Horav Yeruchum Levovitz z.l., offers a profound insight into the matter. The most significant component of the Exodus, which can be credited solely to Hashem, is that act of distinguishing between firstborn and non-firstborn, Jew and non-Jew. Indeed, this supreme act of discernment rises above the other miracles. These distinctions are the basis for the Exodus, for without them the miracles are meaningless.
Yet, we may wonder why the differentiation between Jew and non-Jew demanded Hashem’s intervention. Perhaps, the answer lies in the fact that Bnei Yisrael had not yet “attained” the required level of kedusha, holiness, essential to their being worthy of these miracles. Had they not sunk to the nadir of impurity? It is well known that at the parting of the Red Sea the angels questioned Bnei Yisrael’s merit in being spared over the Egyptians. Were they not both idol- worshippers?

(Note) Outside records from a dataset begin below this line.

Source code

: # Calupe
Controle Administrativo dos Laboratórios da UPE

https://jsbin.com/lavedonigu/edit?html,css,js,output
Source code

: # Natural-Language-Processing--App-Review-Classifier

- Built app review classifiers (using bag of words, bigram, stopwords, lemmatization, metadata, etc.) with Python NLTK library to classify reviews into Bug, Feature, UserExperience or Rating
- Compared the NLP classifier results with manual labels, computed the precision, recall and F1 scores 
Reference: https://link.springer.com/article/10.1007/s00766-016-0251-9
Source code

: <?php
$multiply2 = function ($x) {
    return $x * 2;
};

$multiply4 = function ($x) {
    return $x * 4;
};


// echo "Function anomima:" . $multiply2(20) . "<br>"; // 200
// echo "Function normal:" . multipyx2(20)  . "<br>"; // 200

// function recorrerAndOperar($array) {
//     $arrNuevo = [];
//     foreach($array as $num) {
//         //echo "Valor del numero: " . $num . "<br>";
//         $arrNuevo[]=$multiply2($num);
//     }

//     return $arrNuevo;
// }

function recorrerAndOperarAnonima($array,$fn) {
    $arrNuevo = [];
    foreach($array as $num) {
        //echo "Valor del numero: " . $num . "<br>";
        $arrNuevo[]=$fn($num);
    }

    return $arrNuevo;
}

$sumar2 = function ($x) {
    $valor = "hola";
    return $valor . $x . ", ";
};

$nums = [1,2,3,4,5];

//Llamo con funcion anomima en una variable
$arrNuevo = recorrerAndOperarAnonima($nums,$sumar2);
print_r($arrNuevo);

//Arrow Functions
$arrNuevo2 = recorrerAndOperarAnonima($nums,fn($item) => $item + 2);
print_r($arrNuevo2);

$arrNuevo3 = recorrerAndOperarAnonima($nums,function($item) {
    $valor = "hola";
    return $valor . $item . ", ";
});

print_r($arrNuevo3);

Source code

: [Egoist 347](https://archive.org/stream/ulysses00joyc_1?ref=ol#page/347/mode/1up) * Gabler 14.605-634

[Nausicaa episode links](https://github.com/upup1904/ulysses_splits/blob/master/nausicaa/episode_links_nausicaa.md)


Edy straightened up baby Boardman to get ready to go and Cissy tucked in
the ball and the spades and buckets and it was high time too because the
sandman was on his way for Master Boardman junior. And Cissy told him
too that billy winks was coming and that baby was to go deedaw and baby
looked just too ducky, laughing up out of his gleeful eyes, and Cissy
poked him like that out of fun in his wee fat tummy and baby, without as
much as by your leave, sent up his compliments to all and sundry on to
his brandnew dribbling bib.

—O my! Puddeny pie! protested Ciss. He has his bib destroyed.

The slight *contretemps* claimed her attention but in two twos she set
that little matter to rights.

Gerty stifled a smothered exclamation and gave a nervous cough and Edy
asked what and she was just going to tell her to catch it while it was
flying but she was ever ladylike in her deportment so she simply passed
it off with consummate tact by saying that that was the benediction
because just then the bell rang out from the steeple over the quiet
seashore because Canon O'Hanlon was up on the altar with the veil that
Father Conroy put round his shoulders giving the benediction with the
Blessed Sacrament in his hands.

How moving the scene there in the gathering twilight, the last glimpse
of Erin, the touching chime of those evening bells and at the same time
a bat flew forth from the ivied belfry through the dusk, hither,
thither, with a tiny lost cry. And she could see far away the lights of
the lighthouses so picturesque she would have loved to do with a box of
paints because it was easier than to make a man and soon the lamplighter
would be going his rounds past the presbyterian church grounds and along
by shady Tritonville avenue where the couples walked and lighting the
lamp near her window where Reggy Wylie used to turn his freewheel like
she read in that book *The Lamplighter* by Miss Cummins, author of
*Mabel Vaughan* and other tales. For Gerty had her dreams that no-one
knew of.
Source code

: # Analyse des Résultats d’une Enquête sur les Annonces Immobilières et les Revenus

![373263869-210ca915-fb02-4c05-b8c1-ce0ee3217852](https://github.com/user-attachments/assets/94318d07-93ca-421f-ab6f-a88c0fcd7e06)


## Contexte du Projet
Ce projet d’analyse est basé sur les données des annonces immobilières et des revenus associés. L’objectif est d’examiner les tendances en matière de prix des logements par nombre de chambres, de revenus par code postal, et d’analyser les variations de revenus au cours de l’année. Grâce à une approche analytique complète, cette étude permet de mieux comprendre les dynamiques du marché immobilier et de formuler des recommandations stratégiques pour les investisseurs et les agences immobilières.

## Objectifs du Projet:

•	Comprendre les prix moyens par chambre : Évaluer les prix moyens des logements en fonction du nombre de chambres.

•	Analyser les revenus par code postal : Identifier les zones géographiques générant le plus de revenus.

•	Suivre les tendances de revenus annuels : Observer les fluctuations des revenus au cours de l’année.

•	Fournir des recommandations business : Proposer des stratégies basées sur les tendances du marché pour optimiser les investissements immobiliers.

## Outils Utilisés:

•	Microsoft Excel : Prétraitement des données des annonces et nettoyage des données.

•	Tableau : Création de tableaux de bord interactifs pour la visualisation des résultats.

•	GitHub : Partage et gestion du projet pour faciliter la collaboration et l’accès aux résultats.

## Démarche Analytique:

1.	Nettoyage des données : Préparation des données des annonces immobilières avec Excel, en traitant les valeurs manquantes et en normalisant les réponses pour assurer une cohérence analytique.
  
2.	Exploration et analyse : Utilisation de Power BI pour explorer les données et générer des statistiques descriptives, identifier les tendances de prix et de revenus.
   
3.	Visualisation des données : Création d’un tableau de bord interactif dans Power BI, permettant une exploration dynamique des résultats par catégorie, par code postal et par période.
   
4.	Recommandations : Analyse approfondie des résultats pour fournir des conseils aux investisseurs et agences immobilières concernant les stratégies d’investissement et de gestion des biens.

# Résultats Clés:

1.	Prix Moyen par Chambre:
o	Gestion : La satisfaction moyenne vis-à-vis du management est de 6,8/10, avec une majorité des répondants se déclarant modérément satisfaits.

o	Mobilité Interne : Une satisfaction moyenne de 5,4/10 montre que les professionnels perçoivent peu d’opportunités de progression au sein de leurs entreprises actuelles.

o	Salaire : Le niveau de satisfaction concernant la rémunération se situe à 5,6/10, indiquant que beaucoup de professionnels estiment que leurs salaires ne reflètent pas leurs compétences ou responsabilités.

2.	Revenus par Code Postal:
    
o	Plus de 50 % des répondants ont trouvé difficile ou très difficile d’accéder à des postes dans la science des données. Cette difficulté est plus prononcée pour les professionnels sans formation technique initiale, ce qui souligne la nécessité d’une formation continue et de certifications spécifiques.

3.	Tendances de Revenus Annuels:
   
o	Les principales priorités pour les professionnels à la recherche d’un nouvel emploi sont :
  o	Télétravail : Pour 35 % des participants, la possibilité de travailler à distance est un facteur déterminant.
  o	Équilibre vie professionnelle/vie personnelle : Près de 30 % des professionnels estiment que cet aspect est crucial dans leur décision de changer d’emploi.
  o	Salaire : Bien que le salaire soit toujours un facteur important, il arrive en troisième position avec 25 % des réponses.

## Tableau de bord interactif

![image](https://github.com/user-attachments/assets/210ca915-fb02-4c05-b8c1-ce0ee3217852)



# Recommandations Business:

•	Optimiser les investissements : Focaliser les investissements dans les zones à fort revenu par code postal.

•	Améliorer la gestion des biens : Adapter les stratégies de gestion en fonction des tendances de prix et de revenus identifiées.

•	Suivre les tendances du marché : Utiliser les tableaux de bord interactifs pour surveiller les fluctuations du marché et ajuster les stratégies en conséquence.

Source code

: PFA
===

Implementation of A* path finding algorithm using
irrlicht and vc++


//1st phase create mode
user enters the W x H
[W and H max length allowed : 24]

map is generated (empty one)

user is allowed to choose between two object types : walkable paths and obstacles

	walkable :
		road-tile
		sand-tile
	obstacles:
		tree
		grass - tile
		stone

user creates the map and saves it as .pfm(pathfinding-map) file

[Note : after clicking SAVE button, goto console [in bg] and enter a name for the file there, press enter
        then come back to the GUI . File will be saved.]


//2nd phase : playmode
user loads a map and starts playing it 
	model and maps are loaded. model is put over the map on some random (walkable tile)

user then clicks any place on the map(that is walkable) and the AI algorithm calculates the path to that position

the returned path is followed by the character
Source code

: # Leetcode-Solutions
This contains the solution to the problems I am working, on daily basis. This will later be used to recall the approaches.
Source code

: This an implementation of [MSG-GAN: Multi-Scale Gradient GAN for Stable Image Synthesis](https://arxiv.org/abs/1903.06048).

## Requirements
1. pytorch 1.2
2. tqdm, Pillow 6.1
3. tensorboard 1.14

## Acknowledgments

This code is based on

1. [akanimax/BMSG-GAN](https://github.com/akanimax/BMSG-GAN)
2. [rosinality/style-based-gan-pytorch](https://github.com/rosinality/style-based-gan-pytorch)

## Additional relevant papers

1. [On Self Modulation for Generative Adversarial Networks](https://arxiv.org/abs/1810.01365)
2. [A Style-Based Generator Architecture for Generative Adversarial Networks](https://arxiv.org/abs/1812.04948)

This was not a mere differentiation between black and white; it represented a distinction between two shades of gray! Bnei Yisrael’s willingness to draw away from the pagan environment to the point of self-sacrifice earned them this distinction. It is not from where one originates that is important; it is where his focus for the future lies which distinguishes him. The Egyptians continued in their blasphemy, while Bnei Yisrael divested themselves of their impurity in order to reach out with devotion to Hashem.